My older one is reading “Like Water for Chocolate” at school.  My wife had read the book when we visited Mexico a few years back.  Years ago it seemed like everyone was reading Laura Esquivel’s novel.   But for some reason, I had never dug in.  My daughter’s teacher was kind enough to lend her a second copy so I could read it when she did and so I set aside some time this weekend to read it. 
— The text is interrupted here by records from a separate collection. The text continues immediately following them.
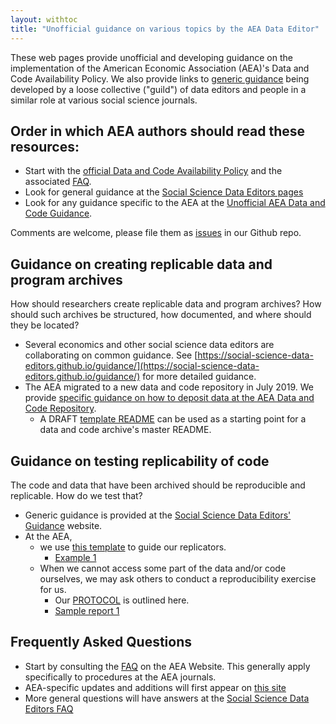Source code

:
 ```yaml
---
layout: withtoc
title: "Unofficial guidance on various topics by the AEA Data Editor"
---
```


These web pages provide unofficial and developing guidance on the implementation of the American Economic Association (AEA)'s Data and Code Availability Policy. We also provide links to [generic guidance](https://social-science-data-editors.github.io/guidance/) being developed by a loose collective ("guild") of data editors and people in a similar role at various social science journals.

## Order in which AEA authors should read these resources:
- Start with the [official Data and Code Availability Policy](https://www.aeaweb.org/journals/policies/data-code) and the associated [FAQ](https://www.aeaweb.org/journals/policies/data-code/faq).
- Look for general guidance at the [Social Science Data Editors pages](https://social-science-data-editors.github.io/guidance/)
- Look for any guidance specific to the AEA at the [Unofficial AEA Data and Code Guidance](https://aeadataeditor.github.io/aea-de-guidance/).

Comments are welcome, please file them  as [issues](https://github.com/AEADataEditor/aea-de-guidance/issues) in our Github repo.

## Guidance on creating replicable data and program archives

How should researchers create replicable data and program archives? How should such archives be structured, how documented, and where should they be located?

- Several economics and other social science data editors are collaborating on common guidance. See [https://social-science-data-editors.github.io/guidance/](https://social-science-data-editors.github.io/guidance/) for more detailed guidance.
- The AEA migrated to a new data and code repository in July 2019. We provide [specific guidance on how to deposit data at the AEA Data and Code Repository](data-deposit-aea-guidance.md). 
  - A DRAFT [template README](template-README.md) can be used as a starting point for a data and code archive's master README. 

## Guidance on testing replicability of code
The code and data that have been archived should be reproducible and replicable. How do we test that? 

- Generic guidance is provided at the [Social Science Data Editors' Guidance](https://social-science-data-editors.github.io/guidance/) website. 
- At the AEA, 
  - we use [this template](https://github.com/AEADataEditor/replication-template/blob/master/REPLICATION.md) to guide our replicators. 
    - [Example 1](sample-report.md)
  - When we cannot access some part of the data and/or code ourselves, we may ask others to conduct a reproducibility exercise for us. 
    - Our [PROTOCOL](protocol-3rd-party-replication.md) is outlined here.
    - [Sample report 1](sample-report-3rd-1.md)

## Frequently Asked Questions
- Start by consulting the [FAQ](https://www.aeaweb.org/journals/policies/data-code/faq) on the AEA Website. This generally apply specifically to procedures at the AEA journals.
- AEA-specific updates and additions will first appear on [this site](FAQ.md)
- More general questions will have answers at the  [Social Science Data Editors FAQ](https://social-science-data-editors.github.io/guidance/faq.html)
It was pleasant to suddenly be in Mexico for a while where the revolutionaries are civil and the mothers are tough and the food preparation is meticulous, evocative, the love repressed and then destructive.  Happy as well to spend time in a novel of magic realism where tears form literal floods and flatulents can be fatal.  I was drawn to Tita, but like most readers I spent most of the twelve months explored wishing she’d tell Pedro to go get lost.  That they died making love in the end wasn’t terribly sad to me.  But that the decent, loyal doctor was thwarted and disposed of, after years of waiting, in favor of the opportunistic Pedro, this was melancholy and that this doctor’s name was “John” elevated things to proper tragedy.  

  

More than once though, I found myself wishing for the magic realism that had left me gobsmacked.  It’s been years since I’ve read Gabrielle Garcia Marquez or Isabelle Allende.  Rushdie’s "Midnight’s Children" had that quality, as did Mo Yan’s “Republic of Wine.”  Beijing traffic reports are ripe for magical disruption.